While the family and I were on vacation at Disneyland in CA we had breakfast at a place called Mimi's Cafe, and I had French Toast stuffed with a mixture of cream cheese and orange marmalade - was awesome! Sooo of course I decided putting it into a fattie would make it better. I was planning on smoking some chicken for dinner so I decided to smoke the fatties at the same time then cut slices and have them with breakfast the next morning.

I was at Wal*mart and saw they had Farmland All Natural sausage.... then lo and behold BACON & SAUSAGE! I mean what makes a fattie better?! MORE BACON!








Picture of the two chubs bacon sausage on the left had much higher fat content!







While the sausage set up in the freezer a bit I got the chicken on the smoker for dinner.







....mixed up 1 package cream cheese with about 3/4 cup of orange marmalade.







Made up two pieces of french toast and put a good layer of cream cheese mix in and set aside to cool a bit.







Assembled the biscut and gravy fattie first.

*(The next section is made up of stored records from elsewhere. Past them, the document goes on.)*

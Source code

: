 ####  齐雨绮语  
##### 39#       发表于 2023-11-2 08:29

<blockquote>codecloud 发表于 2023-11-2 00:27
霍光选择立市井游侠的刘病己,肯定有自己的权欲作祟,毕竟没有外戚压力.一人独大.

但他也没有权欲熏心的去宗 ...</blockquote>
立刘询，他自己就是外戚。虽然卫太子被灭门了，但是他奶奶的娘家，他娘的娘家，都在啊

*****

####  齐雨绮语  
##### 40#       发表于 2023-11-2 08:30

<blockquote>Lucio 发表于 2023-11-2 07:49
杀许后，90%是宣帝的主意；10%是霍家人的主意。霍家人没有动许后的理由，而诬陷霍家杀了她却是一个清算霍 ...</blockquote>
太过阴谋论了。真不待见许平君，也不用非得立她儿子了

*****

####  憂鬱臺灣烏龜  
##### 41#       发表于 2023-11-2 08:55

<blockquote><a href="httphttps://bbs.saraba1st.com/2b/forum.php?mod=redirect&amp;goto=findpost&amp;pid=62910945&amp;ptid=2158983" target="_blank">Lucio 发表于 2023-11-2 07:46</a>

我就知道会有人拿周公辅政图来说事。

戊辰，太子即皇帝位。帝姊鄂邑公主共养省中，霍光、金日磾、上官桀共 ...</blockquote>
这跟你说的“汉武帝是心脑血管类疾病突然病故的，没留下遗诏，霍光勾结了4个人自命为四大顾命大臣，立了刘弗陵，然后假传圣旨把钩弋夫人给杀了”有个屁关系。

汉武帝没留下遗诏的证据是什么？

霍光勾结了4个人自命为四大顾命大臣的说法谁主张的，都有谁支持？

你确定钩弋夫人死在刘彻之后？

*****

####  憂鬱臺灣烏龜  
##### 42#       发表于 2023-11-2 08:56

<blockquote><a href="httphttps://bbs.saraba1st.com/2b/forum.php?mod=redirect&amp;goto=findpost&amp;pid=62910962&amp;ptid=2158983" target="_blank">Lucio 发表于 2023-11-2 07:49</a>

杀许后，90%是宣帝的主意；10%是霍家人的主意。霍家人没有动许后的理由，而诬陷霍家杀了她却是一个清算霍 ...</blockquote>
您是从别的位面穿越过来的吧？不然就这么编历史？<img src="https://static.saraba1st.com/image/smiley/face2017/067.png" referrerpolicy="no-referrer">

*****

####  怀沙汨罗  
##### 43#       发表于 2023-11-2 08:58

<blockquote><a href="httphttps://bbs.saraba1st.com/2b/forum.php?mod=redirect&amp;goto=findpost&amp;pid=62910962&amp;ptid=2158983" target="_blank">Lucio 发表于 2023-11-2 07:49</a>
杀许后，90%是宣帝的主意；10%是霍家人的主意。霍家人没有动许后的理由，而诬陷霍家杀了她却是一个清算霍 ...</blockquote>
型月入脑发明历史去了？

Cooked up some Pillsbury butermilk biscuts and just used a can of Libby's sausage gravy. Topped it off with some cheder cheese.







Next was the stuffed french toast fattie, using the bacon sausage. Chopped up the french toast and added some maple syrup for another layer of flavor. Note: with the higher fat content of the bacon sausage it realy wanted to stick to the bag more, even after being in the freezer. I would suggest using a paper towel and some oil to coat the inside of the bag so it will release, and give it a little bit longer in the freezer.







Fatties joined the chicken on the WSM for for a couple of hours of TBS! Did the bacon wrap instead of weave out of lazines... lol.







Pulled the fatties off after about 2 hrs. For the last 1/2 hr. had the smoker running around 300 to crisp the bacon and chicken skin.







Had to cut a sample piece off of each fattie while they were warm. 
	

	
	
		
		



		
		
	


	





  Biscut and gravy turned out awesome! French toast was even better! The bacon sausage was saltier than regular sausage, but the cream cheese helped offset the saltiness.







.... 1/2 hour later chicken came off for dinner.... forgot to get a picture of the plated chicken.







Woke up this morning cooked up some potato's, fried up some eggs, and reheated slices of fatties. Put a little extra maple syrup on the french toast fattie.... mmmm, mmmm, good!


----------



## DanMcG (Jul 4, 2010)

Them suckers look great. thanks for sharing  the idea's and Q-view


----------



## sumosmoke (Jul 4, 2010)

That last plate of everything plus the fried potatoes got me drooling everywhere. Great looking smokes, and love the step-by-step pics ya shared with us!


----------



## Bearcarver (Jul 4, 2010)

OMG ---- Breakfast fit for a King!

And laid out nice for us!

Great directions!

AWESOME !

Thanks,

Bear


----------



## mballi3011 (Jul 4, 2010)

Now thats the way to start a good day out with some pieces of that. I hope your a Daddy for the kids would love that one in the morning.


----------



## jirodriguez (Jul 4, 2010)

Strangely enough the kids weren't super keen on it. Wife and I thought they were the best ones yet... lol.


----------